9.3 \(\chi^2\)-tests

As mentioned above, the \(\chi^2\) approximation of Pearson’s statistic is useful in more contexts than a pure multinomial setting. For example, goals per soccer game is often thought of as being approximately Poisson. How would one perform a hypothesis test to determine whether that a Poisson model is a good fit?

I collected the number of goals scored in each of the 2015 FIFA World Cup games, and have stored them in the variable goals below.

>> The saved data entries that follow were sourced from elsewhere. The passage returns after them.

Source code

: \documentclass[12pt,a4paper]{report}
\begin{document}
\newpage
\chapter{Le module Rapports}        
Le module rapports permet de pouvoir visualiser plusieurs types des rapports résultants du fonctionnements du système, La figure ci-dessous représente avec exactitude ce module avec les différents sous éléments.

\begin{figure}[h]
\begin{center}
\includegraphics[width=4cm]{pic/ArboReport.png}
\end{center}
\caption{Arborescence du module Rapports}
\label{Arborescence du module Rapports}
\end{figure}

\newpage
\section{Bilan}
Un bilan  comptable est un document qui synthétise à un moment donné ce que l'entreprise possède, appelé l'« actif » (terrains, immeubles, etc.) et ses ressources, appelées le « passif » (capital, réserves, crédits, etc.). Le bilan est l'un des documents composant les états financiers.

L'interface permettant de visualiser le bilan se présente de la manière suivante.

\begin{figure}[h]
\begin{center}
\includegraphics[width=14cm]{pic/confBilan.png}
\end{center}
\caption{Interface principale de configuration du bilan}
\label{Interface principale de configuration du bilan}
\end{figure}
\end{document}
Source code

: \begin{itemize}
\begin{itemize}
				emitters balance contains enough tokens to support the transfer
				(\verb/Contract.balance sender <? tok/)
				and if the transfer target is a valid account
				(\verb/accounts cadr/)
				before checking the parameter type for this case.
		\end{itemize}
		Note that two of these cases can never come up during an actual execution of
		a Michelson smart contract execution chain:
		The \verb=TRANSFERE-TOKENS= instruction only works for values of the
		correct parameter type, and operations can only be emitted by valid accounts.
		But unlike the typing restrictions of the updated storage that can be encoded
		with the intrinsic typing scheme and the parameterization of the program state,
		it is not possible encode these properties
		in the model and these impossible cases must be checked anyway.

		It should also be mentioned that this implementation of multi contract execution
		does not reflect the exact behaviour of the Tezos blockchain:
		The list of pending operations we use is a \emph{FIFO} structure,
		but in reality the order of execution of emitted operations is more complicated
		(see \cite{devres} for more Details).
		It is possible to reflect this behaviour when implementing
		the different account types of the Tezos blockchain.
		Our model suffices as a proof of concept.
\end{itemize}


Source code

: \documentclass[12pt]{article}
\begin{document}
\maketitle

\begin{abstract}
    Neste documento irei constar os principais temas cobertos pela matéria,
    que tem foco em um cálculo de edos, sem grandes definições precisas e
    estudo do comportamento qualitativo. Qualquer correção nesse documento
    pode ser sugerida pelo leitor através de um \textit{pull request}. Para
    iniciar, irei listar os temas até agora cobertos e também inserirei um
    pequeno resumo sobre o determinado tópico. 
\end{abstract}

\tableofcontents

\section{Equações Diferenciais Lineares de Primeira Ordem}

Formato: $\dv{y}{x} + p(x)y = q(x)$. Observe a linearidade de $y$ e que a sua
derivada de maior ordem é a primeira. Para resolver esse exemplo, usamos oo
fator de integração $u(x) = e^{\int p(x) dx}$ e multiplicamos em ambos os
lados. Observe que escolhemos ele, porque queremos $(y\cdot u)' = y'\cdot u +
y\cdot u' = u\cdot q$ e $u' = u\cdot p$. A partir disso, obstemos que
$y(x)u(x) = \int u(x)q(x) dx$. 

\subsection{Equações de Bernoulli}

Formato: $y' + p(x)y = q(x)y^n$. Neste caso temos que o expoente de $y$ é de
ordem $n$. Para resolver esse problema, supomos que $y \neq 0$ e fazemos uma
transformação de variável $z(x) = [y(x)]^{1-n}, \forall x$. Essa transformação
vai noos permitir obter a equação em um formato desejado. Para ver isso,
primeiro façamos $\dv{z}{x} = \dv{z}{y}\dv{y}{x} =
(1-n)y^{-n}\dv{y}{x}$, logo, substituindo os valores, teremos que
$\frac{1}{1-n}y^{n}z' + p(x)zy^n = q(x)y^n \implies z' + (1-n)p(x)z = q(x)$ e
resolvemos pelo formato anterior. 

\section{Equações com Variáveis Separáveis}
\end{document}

goals <- c(1,0,0,1,1,0,0,0,1,1,2,2,4,0,10,0,1,1,2,3,0,4,1,3,6,0,1,0,10,1,2,1,0,1,1,2,3,3,3,1,2,0,0,0,0,1,1,1,1,1,2,0,1,0,2,2,0,1,2,1,1,0,1,1,0,2,2,1,0,5,2,1,4,1,1,0,0,1,3,0,1,0,1,2,2,0,2,1,1,1,0,1,0,1,2,1,2,0,2,1,0,1,5,2)

One thought would be to determine what the deviation from expected is, and then determine the probability of observing a deviation that far from expected. If we use Pearson’s \(\chi^2\) statistic, an issue comes up that the expected value of the bin is in the downstairs, so if we have a bin with one observation that had a low expected value, then that could really mess things up. For this reason, it is traditional to ensure that the expected value of each bin is at least 5.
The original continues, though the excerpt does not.